Having traveled mostly on my own for 32 years, you would think I would have it down. But I don't. Certainly I don't since 9/11.

I can remember driving up to the airport in Toledo, Ohio, and saying "hi" to the porter, whom I knew by name. I would follow him into the building toward the desk, where, after handing my ticket to the agent, "Mrs. Stranahan" would be headed toward her plane.

When I moved to Long Island, most of my departures were from New York, and, although there were thousands more people and longer lines, the moves were essentially the same: Check in, go to gate. No long roped queues, no removal of clothes, no X-ray machines. We just got on the plane. It's a memory I want to hang on to. I want to remember how life was when I walked alone into an airport, full of easy, relaxed confidence and some excitement about flying somewhere.

Conditions have made me sick of traveling, especially traveling by myself. Nowadays, when the driver drops me off at JFK, I turn toward the multi-entranced building with a kind of dread. I have a feeling of abandonment, severe disconnect, as if I were suddenly unplugged from home base and left dangling. A sense of jeopardy, like a grey fog, wraps itself around me.

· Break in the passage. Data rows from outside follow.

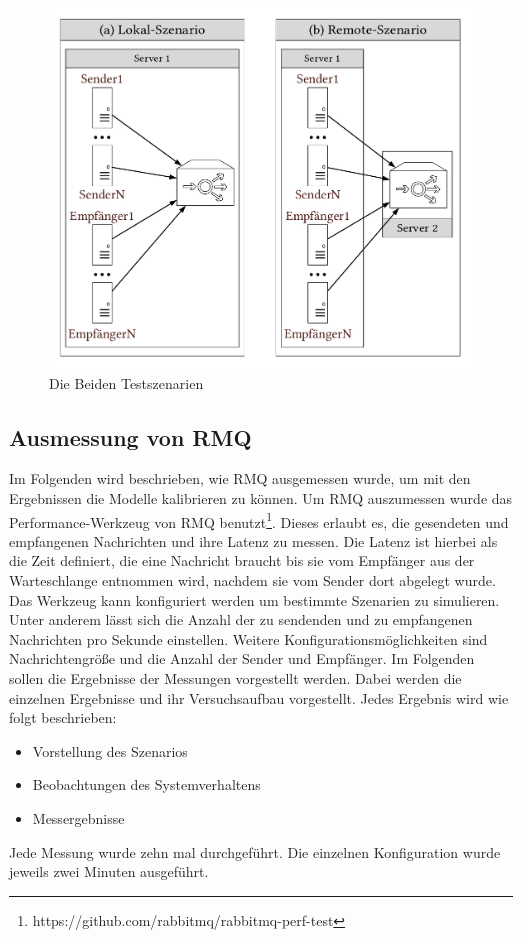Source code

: \begin{figure}
\center
  \includegraphics[width=1\textwidth]{images/measurement/benchmarkSzenarioOverview.pdf}
  \caption{Die Beiden Testszenarien}
  \label{img:machineoverview}
\end{figure}

\subsection{Ausmessung von RMQ}
\label{sec:rmqBenchmark}
Im Folgenden wird beschrieben, wie RMQ ausgemessen wurde, um mit den Ergebnissen die Modelle kalibrieren zu können. Um RMQ auszumessen wurde das Performance-Werkzeug von RMQ benutzt\footnote{https://github.com/rabbitmq/rabbitmq-perf-test}. Dieses erlaubt es, die gesendeten und empfangenen Nachrichten und ihre Latenz zu messen. Die Latenz ist hierbei als die Zeit definiert, die eine Nachricht braucht bis sie vom Empfänger aus der Warteschlange entnommen wird, nachdem sie vom Sender dort abgelegt wurde. Das Werkzeug kann konfiguriert werden um bestimmte Szenarien zu simulieren. Unter anderem lässt sich die Anzahl der zu sendenden und zu empfangenen Nachrichten pro Sekunde einstellen. Weitere Konfigurationsmöglichkeiten sind Nachrichtengröße und die Anzahl der Sender und Empfänger. Im Folgenden sollen die Ergebnisse der Messungen vorgestellt werden. Dabei werden die einzelnen Ergebnisse und ihr Versuchsaufbau vorgestellt. Jedes Ergebnis wird wie folgt beschrieben: 
\begin{itemize}
    \item Vorstellung des Szenarios
    \item Beobachtungen des Systemverhaltens
    \item Messergebnisse
\end{itemize}
Jede Messung wurde zehn mal durchgeführt. Die einzelnen Konfiguration wurde jeweils zwei Minuten ausgeführt.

In defense against this debilitating vulnerability, I pull way into myself. I realize how strange that sounds, but it's true. Entering the bustling, teeming building, I tuck so far inside myself, exactly the way a snail pulls into its shell when you poke at it, that I end up feeling numb, shadow-like and not quite real. It is in this numbed-out, not-there state that I maneuver myself into the layers of roped queues.

The last trip I made -- a few weeks ago, from JFK to Florida -- in the line, I had dropped sufficiently into my blurred-out condition that I failed to notice a security man signaling and calling to me to come to his available station. The woman behind me gave me a nudge, and I moved forward toward his waving hand, stopping in front of him and handing him my passport, something I find easier to deal with than my driver's license.

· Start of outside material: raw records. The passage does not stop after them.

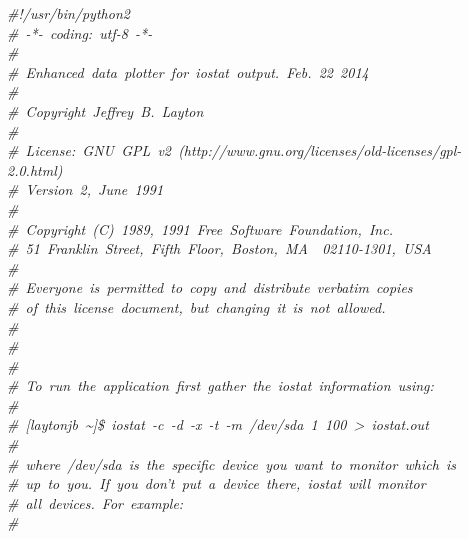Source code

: \noindent
\mbox{}\textit{\#!/usr/bin/python2} \\
\mbox{}\textit{\#\ -*-\ coding:\ utf-8\ -*-} \\
\mbox{}\textit{\#} \\
\mbox{}\textit{\#\ Enhanced\ data\ plotter\ for\ iostat\ output.\ Feb.\ 22\ 2014} \\
\mbox{}\textit{\#} \\
\mbox{}\textit{\#\ Copyright\ Jeffrey\ B.\ Layton} \\
\mbox{}\textit{\#} \\
\mbox{}\textit{\#\ License:\ GNU\ GPL\ v2\ (http://www.gnu.org/licenses/old-licenses/gpl-2.0.html)} \\
\mbox{}\textit{\#\ Version\ 2,\ June\ 1991} \\
\mbox{}\textit{\#} \\
\mbox{}\textit{\#\ Copyright\ (C)\ 1989,\ 1991\ Free\ Software\ Foundation,\ Inc.\ \ } \\
\mbox{}\textit{\#\ 51\ Franklin\ Street,\ Fifth\ Floor,\ Boston,\ MA\ \ 02110-1301,\ USA} \\
\mbox{}\textit{\#} \\
\mbox{}\textit{\#\ Everyone\ is\ permitted\ to\ copy\ and\ distribute\ verbatim\ copies} \\
\mbox{}\textit{\#\ of\ this\ license\ document,\ but\ changing\ it\ is\ not\ allowed.} \\
\mbox{}\textit{\#} \\
\mbox{}\textit{\#} \\
\mbox{}\textit{\#} \\
\mbox{}\textit{\#\ To\ run\ the\ application\ first\ gather\ the\ iostat\ information\ using:} \\
\mbox{}\textit{\#} \\
\mbox{}\textit{\#\ [laytonjb\ \textasciitilde{}]\$\ iostat\ -c\ -d\ -x\ -t\ -m\ /dev/sda\ 1\ 100\ \textgreater{}\ iostat.out} \\
\mbox{}\textit{\#} \\
\mbox{}\textit{\#\ where\ /dev/sda\ is\ the\ specific\ device\ you\ want\ to\ monitor\ which\ is} \\
\mbox{}\textit{\#\ up\ to\ you.\ If\ you\ don't\ put\ a\ device\ there,\ iostat\ will\ monitor} \\
\mbox{}\textit{\#\ all\ devices.\ For\ example:} \\
\mbox{}\textit{\#} \\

He was African American and well into his sixties. Glasses worn slightly down his nose, a lightly greying mustache. He opened my passport, looked at it, then looked up at me -- as they do to see if you really are you -- and looked down again.

"Cecily," he said, looking up again right into my eyes and smiling, "We don't get many of those."

I was flabbergasted.

He had really seen me? He had said my name? The fog around me lifted as if a fresh spring breeze had blown through. He had propelled me into "the pure land of the present moment," as the Buddhists would call it. I smiled back at him, looking straight into his twinkling brown eyes.

"And you got it right the very first time!" I cheered. "Most people don't."

He grinned and handed back my passport. "Have a nice flight," he said with another wide smile.

The fog gone, the numbness ended. I was catapulted into the present.

"Wake up!" My Buddhist teacher used to shout. "Be where you are!"

I am, I thought. I am here. Now.

Thanks to one very awake security person in this vast airport I was having fun.